Back to skill
Skillv1.0.1
ClawScan security
Telegram Mini App Dev · ClawHub's context-aware review of the artifact, metadata, and declared behavior.
Scanner verdict
BenignFeb 11, 2026, 8:46 AM
- Verdict
- benign
- Confidence
- high
- Model
- gpt-5-mini
- Summary
- This is an instruction-only skill with copy-paste React hooks/components and documentation that align with its stated purpose of helping build Telegram Mini Apps; it asks for no credentials or installs and contains no obvious exfiltration or unrelated capabilities.
- Guidance
- This skill appears coherent and safe for its stated purpose: reusable React hooks/components and a knowledge base for Telegram Mini Apps. Before using, ensure you do not copy any server-side bot tokens or other secrets into client code — server-side calls that prepare inline messages must hold bot credentials on the server only. If you implement the suggested server-side image generation (resvg-wasm, R2/CDN), secure those services and credentials appropriately. Review any third-party packages (@telegram-apps/sdk, resvg) you add to your project for supply-chain risk, and verify behavior on actual iOS/Android Telegram clients as recommended in the testing checklist.
Review Dimensions
- Purpose & Capability
- okName/description match the included files (hooks, components, knowledge base).
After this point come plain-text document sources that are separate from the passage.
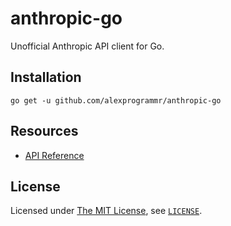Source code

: # anthropic-go

Unofficial Anthropic API client for Go.

## Installation

```console
go get -u github.com/alexprogrammr/anthropic-go
```

## Resources

- [API Reference](https://docs.anthropic.com/en/api/getting-started)

## License

Licensed under [The MIT License](https://opensource.org/license/mit), see [`LICENSE`](LICENSE).
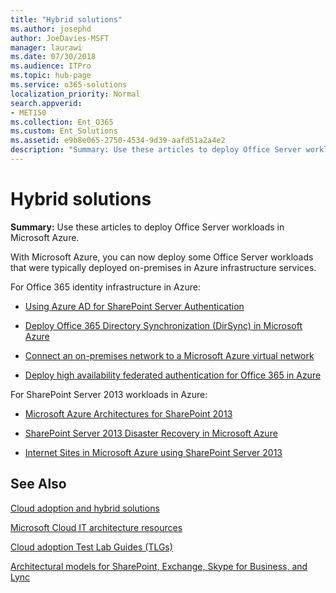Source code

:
 ```yaml
---
title: "Hybrid solutions"
ms.author: josephd
author: JoeDavies-MSFT
manager: laurawi
ms.date: 07/30/2018
ms.audience: ITPro
ms.topic: hub-page
ms.service: o365-solutions
localization_priority: Normal
search.appverid:
- MET150
ms.collection: Ent_O365
ms.custom: Ent_Solutions
ms.assetid: e9b8e065-2750-4534-9d39-aafd51a2a4e2
description: "Summary: Use these articles to deploy Office Server workloads in Microsoft Azure."
---
```


# Hybrid solutions

 **Summary:** Use these articles to deploy Office Server workloads in Microsoft Azure.
  
With Microsoft Azure, you can now deploy some Office Server workloads that were typically deployed on-premises in Azure infrastructure services.
  
For Office 365 identity infrastructure in Azure:

- [Using Azure AD for SharePoint Server Authentication](using-azure-ad-for-sharepoint-server-authentication.md)

- [Deploy Office 365 Directory Synchronization (DirSync) in Microsoft Azure](deploy-office-365-directory-synchronization-in-azure.md)
  
- [Connect an on-premises network to a Microsoft Azure virtual network](connect-on-prem-network-to-azure-virtual-network.md)
    
- [Deploy high availability federated authentication for Office 365 in Azure](deploy-high-availability-federated-authentication-for-office-365-in-azure.md)
    
For SharePoint Server 2013 workloads in Azure:
  
- [Microsoft Azure Architectures for SharePoint 2013](microsoft-azure-architectures-for-sharepoint-2013.md)
    
- [SharePoint Server 2013 Disaster Recovery in Microsoft Azure](sharepoint-server-2013-disaster-recovery-in-microsoft-azure.md)
    
- [Internet Sites in Microsoft Azure using SharePoint Server 2013](internet-sites-in-microsoft-azure-using-sharepoint-server-2013.md)
  
  
## See Also

[Cloud adoption and hybrid solutions](cloud-adoption-and-hybrid-solutions.md)
  
[Microsoft Cloud IT architecture resources](microsoft-cloud-it-architecture-resources.md)
  
[Cloud adoption Test Lab Guides (TLGs)](cloud-adoption-test-lab-guides-tlgs.md)
  
[Architectural models for SharePoint, Exchange, Skype for Business, and Lync](architectural-models-for-sharepoint-exchange-skype-for-business-and-lync.md)


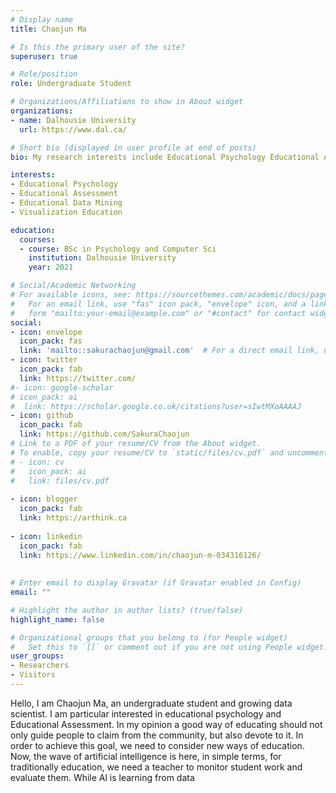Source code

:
 ```yaml
---
# Display name
title: Chaojun Ma

# Is this the primary user of the site?
superuser: true

# Role/position
role: Undergraduate Student

# Organizations/Affiliations to show in About widget
organizations:
- name: Dalhousie University
  url: https://www.dal.ca/

# Short bio (displayed in user profile at end of posts)
bio: My research interests include Educational Psychology Educational Assessment

interests:
- Educational Psychology
- Educational Assessment
- Educational Data Mining
- Visualization Education

education:
  courses:
  - course: BSc in Psychology and Computer Sci
    institution: Dalhousie University
    year: 2021

# Social/Academic Networking
# For available icons, see: https://sourcethemes.com/academic/docs/page-builder/#icons
#   For an email link, use "fas" icon pack, "envelope" icon, and a link in the
#   form "mailto:your-email@example.com" or "#contact" for contact widget.
social:
- icon: envelope
  icon_pack: fas
  link: 'mailto::sakurachaojun@gmail.com'  # For a direct email link, use "mailto:test@example.org".
- icon: twitter
  icon_pack: fab
  link: https://twitter.com/
#- icon: google-scholar
# icon_pack: ai
#  link: https://scholar.google.co.uk/citations?user=sIwtMXoAAAAJ
- icon: github
  icon_pack: fab
  link: https://github.com/SakuraChaojun
# Link to a PDF of your resume/CV from the About widget.
# To enable, copy your resume/CV to `static/files/cv.pdf` and uncomment the lines below.
# - icon: cv
#   icon_pack: ai
#   link: files/cv.pdf
   
- icon: blogger
  icon_pack: fab
  link: https://arthink.ca
  
- icon: linkedin
  icon_pack: fab
  link: https://www.linkedin.com/in/chaojun-m-034316126/
  
  
# Enter email to display Gravatar (if Gravatar enabled in Config)
email: ""

# Highlight the author in author lists? (true/false)
highlight_name: false

# Organizational groups that you belong to (for People widget)
#   Set this to `[]` or comment out if you are not using People widget.
user_groups:
- Researchers
- Visitors
---
```


Hello, I am Chaojun Ma, an undergraduate student and growing data scientist. I am particular interested in educational psychology and Educational Assessment.  In my opinion a good way of educating should not only guide people to claim from the community, but also devote to it. In order to achieve this goal, we need to consider new ways of education. Now, the wave of artificial intelligence is here, in simple terms, for traditionally education, we need a teacher to monitor student work and evaluate them. While Al is learning from data
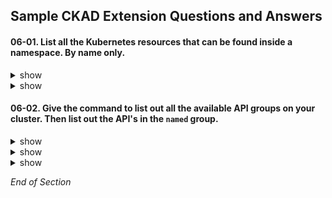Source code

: ## Sample CKAD Extension Questions and Answers

#### 06-01. List all the Kubernetes resources that can be found inside a namespace. By name only.

<details><summary>show</summary>
<p>

kubernetes.io: [Not All Objects are in a Namespace](https://kubernetes.io/docs/concepts/overview/working-with-objects/namespaces/#not-all-objects-are-in-a-namespace)

```bash
kubectl api-resources --namespaced=true | more   
```

Output:
```bash
NAME                               SHORTNAMES                           APIVERSION                                  NAMESPACED   KIND
bindings                                                                v1                                          true         Binding
configmaps                         cm                                   v1                                          true         ConfigMap
endpoints                          ep                                   v1                                          true         Endpoints
...

# Do not need the additional supplied columns.

```

</p>
</details>

<details><summary>show</summary>
<p>

```bash
clear
kubectl api-resources --namespaced=true -o name | more
```

Output:
```bash
bindings
configmaps
endpoints
events
...
```

</p>
</details>

#### 06-02. Give the command to list out all the available API groups on your cluster. Then list out the API's in the `named` group.

<details><summary>show</summary>
<p>

```bash
clear
# Use the kubectl proxy to provide credentials to connect to the API server
# kubectl proxy starts a local proxy service on port 8001
# kubectl proxy uses credentials from kubeconfig file

kubectl proxy &
```

</p>
</details>

<details><summary>show</summary>
<p>

```bash
clear
# List all available API groups from the API server

# /api is called the core API's
# /apis is called the named API's - going forward new features will be made available under this API

# You need to pass the -k or --insecure option to the curl command. 
# This option explicitly allows curl to perform “insecure” SSL connections and transfers.

curl http://localhost:8001 -k | more 
```

Output:
```bash
...
   "/api",
   "/api/v1",
   "/apis",
   "/apis/",
   "/apis/admissionregistration.k8s.io",
   "/apis/admissionregistration.k8s.io/v1",
   "/apis/admissionregistration.k8s.io/v1beta1",
   "/apis/apiextensions.k8s.io",
   "/apis/apiextensions.k8s.io/v1",
   "/apis/apiextensions.k8s.io/v1beta1",
   "/apis/apiregistration.k8s.io",
   "/apis/apiregistration.k8s.io/v1",
   "/apis/apiregistration.k8s.io/v1beta1",
   "/apis/apps",
   "/apis/apps/v1",
   "/apis/authentication.k8s.io",
   "/apis/authentication.k8s.io/v1",
   "/apis/authentication.k8s.io/v1beta1",
   "/apis/authorization.k8s.io",
   "/apis/authorization.k8s.io/v1",
   "/apis/authorization.k8s.io/v1beta1",
   "/apis/autoscaling",
   "/apis/autoscaling/v1",
   "/apis/autoscaling/v2beta1",
   "/apis/autoscaling/v2beta2",
   "/apis/batch",
   "/apis/batch/v1",
   "/apis/batch/v1beta1",
   "/apis/certificates.k8s.io",
   "/apis/certificates.k8s.io/v1",
   "/apis/certificates.k8s.io/v1beta1",
...
```

</p>
</details>

<details><summary>show</summary>
<p>

```bash
clear
# List all supported resource groups under the `named` (apis) group

curl http://locahost:8001/apis -k | grep "name" | more
```

Output:
```bash
...
      "name": "apiregistration.k8s.io",
      "name": "apps",
      "name": "events.k8s.io",
      "name": "authentication.k8s.io",
      "name": "authorization.k8s.io",
      "name": "autoscaling",
      "name": "batch",
      "name": "certificates.k8s.io",
      "name": "networking.k8s.io",
      "name": "extensions",
      "name": "policy",
      "name": "rbac.authorization.k8s.io",
      "name": "storage.k8s.io",
      "name": "admissionregistration.k8s.io",
      "name": "apiextensions.k8s.io",
      "name": "scheduling.k8s.io",
      "name": "coordination.k8s.io",
      "name": "node.k8s.io",
      "name": "discovery.k8s.io",
      "name": "flowcontrol.apiserver.k8s.io",
...
```

</p>
</details>

*End of Section*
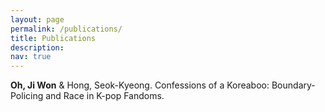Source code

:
 ```yaml
---
layout: page
permalink: /publications/
title: Publications
description:
nav: true
---
```


<b>Oh, Ji Won</b> & Hong, Seok-Kyeong. Confessions of a Koreaboo: Boundary-Policing and Race in K-pop Fandoms.

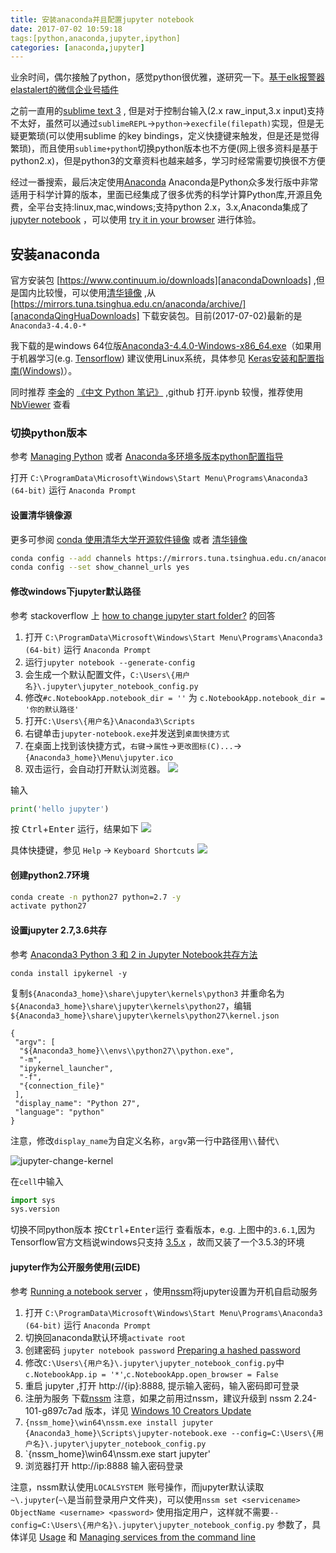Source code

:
 ```yaml
---
title: 安装anaconda并且配置jupyter notebook
date: 2017-07-02 10:59:18
tags:[python,anaconda,jupyter,ipython]
categories: [anaconda,jupyter]
---
```


业余时间，偶尔接触了python，感觉python很优雅，遂研究一下。[基于elk报警器elastalert的微信企业号插件](https://github.com/anjia0532/elastalert-wechat-plugin/blob/master/wechat_qiye_alert.py)

之前一直用的[sublime text 3][linkSublimeText3] , 但是对于控制台输入(2.x raw_input,3.x input)支持不太好，虽然可以通过`sublimeREPL`->`python`->`execfile(filepath)`实现，但是无疑更繁琐(可以使用sublime 的key bindings，定义快捷键来触发，但是还是觉得繁琐)，而且使用`sublime+python`切换python版本也不方便(网上很多资料是基于python2.x)，但是python3的文章资料也越来越多，学习时经常需要切换很不方便

经过一番搜索，最后决定使用[Anaconda][Anaconda] Anaconda是Python众多发行版中非常适用于科学计算的版本，里面已经集成了很多优秀的科学计算Python库,开源且免费，全平台支持:linux,mac,windows;支持python 2.x，3.x,Anaconda集成了[jupyter notebook][linkJupyterNotebook] ，可以使用 [try it in your browser][linkTryItInYourBrowser] 进行体验。

<!-- more -->

## 安装anaconda

官方安装包 [https://www.continuum.io/downloads][anacondaDownloads] ,但是国内比较慢，可以使用[清华镜像][qinghua] ,从 [https://mirrors.tuna.tsinghua.edu.cn/anaconda/archive/][anacondaQingHuaDownloads] 下载安装包。目前(2017-07-02)最新的是 `Anaconda3-4.4.0-*` 

我下载的是windows 64位版[Anaconda3-4.4.0-Windows-x86_64.exe][linkWindows64]（如果用于机器学习(e.g. [Tensorflow][]) 建议使用Linux系统，具体参见 [Keras安装和配置指南(Windows)][keras_windows]）。

同时推荐 [李金][lijin-THU]的 [《中文 Python 笔记》][notes-python] ,github 打开.ipynb 较慢，推荐使用[NbViewer][] 查看



### 切换python版本

参考 [Managing Python][linkManagingPython] 或者 [Anaconda多环境多版本python配置指导][5465452]

打开 `C:\ProgramData\Microsoft\Windows\Start Menu\Programs\Anaconda3 (64-bit)` 运行 `Anaconda Prompt`

#### 设置清华镜像源
更多可参阅 [conda 使用清华大学开源软件镜像][linkConda使用清华大学开源软件镜像] 或者 [清华镜像][qinghua]
```bash
conda config --add channels https://mirrors.tuna.tsinghua.edu.cn/anaconda/pkgs/free/
conda config --set show_channel_urls yes
```

#### 修改windows下jupyter默认路径
参考 stackoverflow 上 [how to change jupyter start folder?][linkHowToChangeJupyterStartFolder?] 的回答

1. 打开 `C:\ProgramData\Microsoft\Windows\Start Menu\Programs\Anaconda3 (64-bit)` 运行 `Anaconda Prompt`
2. 运行`jupyter notebook --generate-config`
3. 会生成一个默认配置文件，`C:\Users\{用户名}\.jupyter\jupyter_notebook_config.py`
4. 修改`#c.NotebookApp.notebook_dir = ''` 为 `c.NotebookApp.notebook_dir = '你的默认路径'`
5. 打开`C:\Users\{用户名}\Anaconda3\Scripts`
6. 右键单击`jupyter-notebook.exe`并发送到`桌面快捷方式` 
7. 在桌面上找到该快捷方式，`右键`->`属性`->`更改图标(C)...`->`{Anaconda3_home}\Menu\jupyter.ico`
8. 双击运行，会自动打开默认浏览器。
![](http://ww1.sinaimg.cn/large/afaffa71ly1fh5hpxapcxj20w3080q3f.jpg)

输入

```python
print('hello jupyter')
```
按 <kbd>Ctrl</kbd>+<kbd>Enter</kbd> 运行，结果如下
![](http://ww1.sinaimg.cn/large/afaffa71ly1fh5hpxb7fej20w00683yr.jpg)

具体快捷键，参见 `Help` -> `Keyboard Shortcuts`
![](http://ww1.sinaimg.cn/large/afaffa71ly1fh5htjiup4j210d0nzjty.jpg)

#### 创建python2.7环境

```bash
conda create -n python27 python=2.7 -y
activate python27
```
#### 设置jupyter 2.7,3.6共存
参考 [Anaconda3 Python 3 和 2 in Jupyter Notebook共存方法][linkAnaconda3Python3和2InJupyterNotebook共存方法]
```
conda install ipykernel -y
```

复制`${Anaconda3_home}\share\jupyter\kernels\python3` 并重命名为`${Anaconda3_home}\share\jupyter\kernels\python27`，编辑`${Anaconda3_home}\share\jupyter\kernels\python27\kernel.json`
```
{
 "argv": [
  "${Anaconda3_home}\\envs\\python27\\python.exe",
  "-m",
  "ipykernel_launcher",
  "-f",
  "{connection_file}"
 ],
 "display_name": "Python 27",
 "language": "python"
}
```

注意，修改`display_name`为自定义名称，`argv`第一行中路径用`\\`替代`\`

![jupyter-change-kernel](http://ww1.sinaimg.cn/large/afaffa71ly1fh5h0mqjg8j20ha08ujrt.jpg)

在`cell`中输入
```python
import sys 
sys.version
```

切换不同python版本 按<kbd>Ctrl</kbd>+<kbd>Enter</kbd>运行 查看版本，e.g. 上图中的`3.6.1`,因为 Tensorflow官方文档说windows只支持 [3.5.x][] ，故而又装了一个3.5.3的环境

#### jupyter作为公开服务使用(云IDE)

参考 [Running a notebook server][linkRunningANotebookServer] ，使用[nssm][linkWindows10CreatorsUpdate]将jupyter设置为开机自启动服务

1. 打开 `C:\ProgramData\Microsoft\Windows\Start Menu\Programs\Anaconda3 (64-bit)` 运行 `Anaconda Prompt`
2. 切换回anaconda默认环境`activate root`
3. 创建密码 `jupyter notebook password` [Preparing a hashed password][linkPreparingAHashedPassword]
4. 修改`C:\Users\{用户名}\.jupyter\jupyter_notebook_config.py`中`c.NotebookApp.ip = '*'`,`c.NotebookApp.open_browser = False`
5. 重启 jupyter ,打开 http://{ip}:8888, 提示输入密码，输入密码即可登录
6. 注册为服务 下载[nssm][linkWindows10CreatorsUpdate] 注意，如果之前用过nssm，建议升级到 nssm 2.24-101-g897c7ad 版本，详见 [Windows 10 Creators Update][linkWindows10CreatorsUpdate] 
7. `{nssm_home}\win64\nssm.exe install jupyter {Anaconda3_home}\Scripts\jupyter-notebook.exe --config=C:\Users\{用户名}\.jupyter\jupyter_notebook_config.py`
8. `{nssm_home}\win64\nssm.exe start jupyter'
9. 浏览器打开 http://ip:8888 输入密码登录

注意，nssm默认使用`LOCALSYSTEM `账号操作，而jupyter默认读取`~\.jupyter`(`~\`是当前登录用户文件夹)，可以使用`nssm set <servicename> ObjectName <username> <password>` 使用指定用户，这样就不需要`--config=C:\Users\{用户名}\.jupyter\jupyter_notebook_config.py` 参数了，具体详见 [Usage][] 和 [Managing services from the command line][linkManagingServicesFromTheCommandLine]

[linkSublimeText3]: http://www.sublimetext.com/3
[Anaconda]: https://www.continuum.io
[linkJupyterNotebook]: http://jupyter.org/
[linkTryItInYourBrowser]: https://try.jupyter.org/
[qinghua]: https://mirrors.tuna.tsinghua.edu.cn/help/anaconda/
[anacondaDownloads]: https://www.continuum.io/downloads
[anacondaQingHuaDownloads]: https://mirrors.tuna.tsinghua.edu.cn/anaconda/archive/
[Tensorflow]: http://tensorflow.org/
[keras_windows]: https://keras-cn.readthedocs.io/en/latest/for_beginners/keras_windows/
[linkWindows64]: https://mirrors.tuna.tsinghua.edu.cn/anaconda/archive/Anaconda3-4.4.0-Windows-x86_64.exe
[notes-python]: https://github.com/lijin-THU/notes-python
[lijin-THU]: https://github.com/lijin-THU
[NbViewer]: http://nbviewer.jupyter.org/github/lijin-THU/notes-python/blob/master/index.ipynb 
[linkManagingPython]: https://conda.io/docs/py2or3.html
[5465452]: http://www.cnblogs.com/harvey888/p/5465452.html
[linkConda使用清华大学开源软件镜像]: http://blog.csdn.net/u010570551/article/details/54291507
[linkAnaconda3Python3和2InJupyterNotebook共存方法]: https://segmentfault.com/a/1190000008585746
[3.5.x]: https://www.tensorflow.org/install/install_windows#installing_with_native_pip
[linkHowToChangeJupyterStartFolder?]: https://stackoverflow.com/a/44463707/7001350
[linkRunningANotebookServer]: http://jupyter-notebook.readthedocs.io/en/latest/public_server.html
[linkPreparingAHashedPassword]: http://jupyter-notebook.readthedocs.io/en/latest/public_server.html#preparing-a-hashed-password
[linkWindows10CreatorsUpdate]: http://www.nssm.cc/download
[linkManagingServicesFromTheCommandLine]: http://www.nssm.cc/commands
[Usage]: http://www.nssm.cc/usage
The referenced APIs (window.Telegram.WebApp, WebApp.shareMessage, bot.savePreparedInlineMessage, R2/CDN, resvg-wasm) are relevant to building Telegram Mini Apps.
- Instruction Scope
- okSKILL.md and code only instruct reading Telegram WebApp state, handling UI issues, preparing inline messages, and server-side image generation patterns. No instructions ask the agent to read unrelated system files, environment variables, or transmit arbitrary data to unknown endpoints.
- Install Mechanism
- okNo install spec is provided (instruction-only), so nothing is downloaded or written to disk. References to libraries (e.g., @resvg/resvg-wasm, @telegram-apps/sdk) are typical dependencies for the documented tasks and would be installed by the user if needed.
- Credentials
- okThe skill declares no required environment variables or credentials. The documentation correctly separates client-side code from server-side needs (e.g., backend calling bot.savePreparedInlineMessage). No unexpected secret access is requested.
- Persistence & Privilege
- okalways is false and the skill is user-invocable; it does not request persistent/system-level privileges or modify other skills' configs. All code is client-side utilities meant to be copy/pasted into projects.